Skin vaccines may be on the horizon
August 31, 1999
Web posted at: 11:48 AM EDT (1548 GMT)
By Rochelle Jones
(WebMD) -- As school starts and kindergartners cringe at the sight of yet another vaccination needle, parents may be dreaming of a quicker and easier way to keep their children safe from childhood diseases.
Fortunately, ouchless vaccines may now be more than a fantasy -- although certainly not yet a reality. In this week's Nature Biotechnology journal, researchers at Stanford University School of Medicine report that they successfully immunized mice against diseases such as hepatitis B by using a skin vaccine.
With the vaccine applied simply by using a swab, the study could mean that people might be vaccinated more easily someday, said Hongran Fan, lead author of the article and clinical researcher at Stanford.
"In the future, people ... could wear just a very small skin patch and receive an entire cocktail of vaccines," Fan said.

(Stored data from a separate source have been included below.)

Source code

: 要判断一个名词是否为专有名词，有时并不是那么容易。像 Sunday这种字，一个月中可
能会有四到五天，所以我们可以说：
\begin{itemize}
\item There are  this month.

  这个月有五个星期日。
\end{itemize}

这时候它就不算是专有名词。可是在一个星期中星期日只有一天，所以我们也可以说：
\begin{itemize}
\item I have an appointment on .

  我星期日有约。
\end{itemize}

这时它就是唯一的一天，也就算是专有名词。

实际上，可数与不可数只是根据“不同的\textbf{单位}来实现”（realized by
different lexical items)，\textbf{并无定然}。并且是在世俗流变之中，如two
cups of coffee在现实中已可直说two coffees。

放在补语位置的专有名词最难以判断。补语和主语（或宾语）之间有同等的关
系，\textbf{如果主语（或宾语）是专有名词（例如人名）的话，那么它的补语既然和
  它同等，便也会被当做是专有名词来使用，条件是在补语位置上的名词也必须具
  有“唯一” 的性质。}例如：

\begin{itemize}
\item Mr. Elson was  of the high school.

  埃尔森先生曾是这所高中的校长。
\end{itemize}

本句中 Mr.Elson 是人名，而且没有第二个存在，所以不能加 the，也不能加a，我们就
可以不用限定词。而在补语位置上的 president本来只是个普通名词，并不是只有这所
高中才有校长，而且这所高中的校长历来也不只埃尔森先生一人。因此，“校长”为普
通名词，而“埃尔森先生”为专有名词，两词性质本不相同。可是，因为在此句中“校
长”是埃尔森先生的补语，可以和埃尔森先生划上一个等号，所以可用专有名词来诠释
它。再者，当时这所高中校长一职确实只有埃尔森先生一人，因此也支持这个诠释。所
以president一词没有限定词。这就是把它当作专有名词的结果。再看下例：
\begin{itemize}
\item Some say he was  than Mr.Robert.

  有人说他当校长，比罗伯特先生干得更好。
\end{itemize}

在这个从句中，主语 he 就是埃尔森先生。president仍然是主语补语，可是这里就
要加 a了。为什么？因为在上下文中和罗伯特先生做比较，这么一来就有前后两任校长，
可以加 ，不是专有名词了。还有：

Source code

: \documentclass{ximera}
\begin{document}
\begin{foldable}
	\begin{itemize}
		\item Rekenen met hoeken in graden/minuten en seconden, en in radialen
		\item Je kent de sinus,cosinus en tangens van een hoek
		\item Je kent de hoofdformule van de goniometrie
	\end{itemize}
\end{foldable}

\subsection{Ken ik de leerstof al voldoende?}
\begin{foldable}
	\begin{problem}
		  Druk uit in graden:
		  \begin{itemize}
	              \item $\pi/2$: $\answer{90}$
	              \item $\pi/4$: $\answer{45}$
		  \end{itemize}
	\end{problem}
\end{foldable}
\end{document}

Unlike traditional vaccines, which mobilize the body's defense system by injecting a weak version of the disease-causing virus, the Stanford researchers used a more direct approach. They pared the virus down to its essential DNA. They then mixed the DNA into a watery solution, which they wiped on the mice's skin. The researchers found that the mice produced immune responses to the viruses as if they had been injected with a conventional vaccine.
Although other scientists have experimented with DNA vaccines, the Stanford team is the first to successfully demonstrate the skin vaccines' effectiveness in mice without using needles. Hair follicles on the skin act as shunts to bring the vaccine from the skin into the body. Mice that lacked normal hair follicles didn't develop the same immune response.
Stephen Johnston, professor of biochemistry at the University of Texas Southwestern Medical Center and a pioneer in the field of DNA vaccines, said skin vaccines have the potential for making vaccines both easier to produce and cheaper.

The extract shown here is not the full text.